Make Sure You’ve Got The Right Life Cover In Place Should The Worst Happen
When you buy life insurance, you’re paying for peace of mind. Life cover means you’re protecting your family financially should you die unexpectedly, or were left unable to work.
There are many types of life cover available, with different durations and benefits, and the right one for you will depend on your individual circumstances, such as how much money you want the policy to pay and how much you can afford to pay in premiums. It’s important to do your research before picking a policy.
This type of policy, as the name suggests, guarantees your dependants a payment regardless of when you die, while other types only pay out if you die before a specified date, also known as ‘term insurance’. This is a better insurance cover for total peace of mind, but it can be more expensive than other types. If you’re looking for lower insurance premiums, you might be better off considering term insurance, of which there are several types.
Level term insurance
This type of cover pays out a fixed lump sum if you die during the policy term. This figure doesn’t change, so you’ll know exactly how much money your dependants will be left with.
Increasing term insurance
Many people will want to take out a policy that factors in the rising cost of living, and this type of policy – also known as index-linked term life insurance – does exactly that. The sum insured will either increase by a fixed amount each year, or will rise in line with the Retail Prices Index measure of inflation. This ensures the sum insured maintains real value throughout the term.

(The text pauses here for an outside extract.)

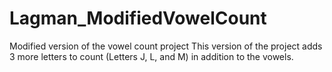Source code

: # Lagman_ModifiedVowelCount
 Modified version of the vowel count project
 This version of the project adds 3 more letters to count (Letters J, L, and M) in addition to the vowels.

However, as the insured sum rises, so will the premiums, so be prepared to pay more as time goes on.
Decreasing term insurance
Also known as mortgage life insurance, this type of product covers debts that gradually reduce over time. You might take out a life insurance policy to cover £150,000 worth of mortgage, but as the mortgage is paid off, you could find yourself ‘over-insured’ – that is, paying more than is necessary in premiums. Decreasing term insurance counteracts this, and you’ll pay lower premiums than you would with other life cover products.
Renewable term insurance
This type of policy offers cover for a fixed period, but can then be extended at the end of the term without the need for further medical checks. Your premiums may increase in line with your age, but any health problems you’ve suffered since the initial policy was taken out will not be taken into account or reflected in the new cost of the policy.
Joint life insurance
Married couples and couples with joint financial commitments or children may want to consider a joint life policy, rather than two single policies, as premiums are usually cheaper. However, these policies are usually written on a ‘first death’ basis, so it will pay out when one person dies, at which point the policy ends, and the surviving party will have to find another policy.
Family income benefit
Family income benefit policies are a type of decreasing term policy, but instead of a lump sum, it pays out a regular income to your beneficiaries until the policy’s expiration date. These type of policies make it easy to figure out how much you need to insure for. If you take home £2,000 a month, you can arrange for that amount to be paid to your family if you die. However, it is duration specific. If you die three years into a 20-year policy, your family would get payments for 17 years. If you died just a year before the policy ends, your family would receive payments for only the one remaining year.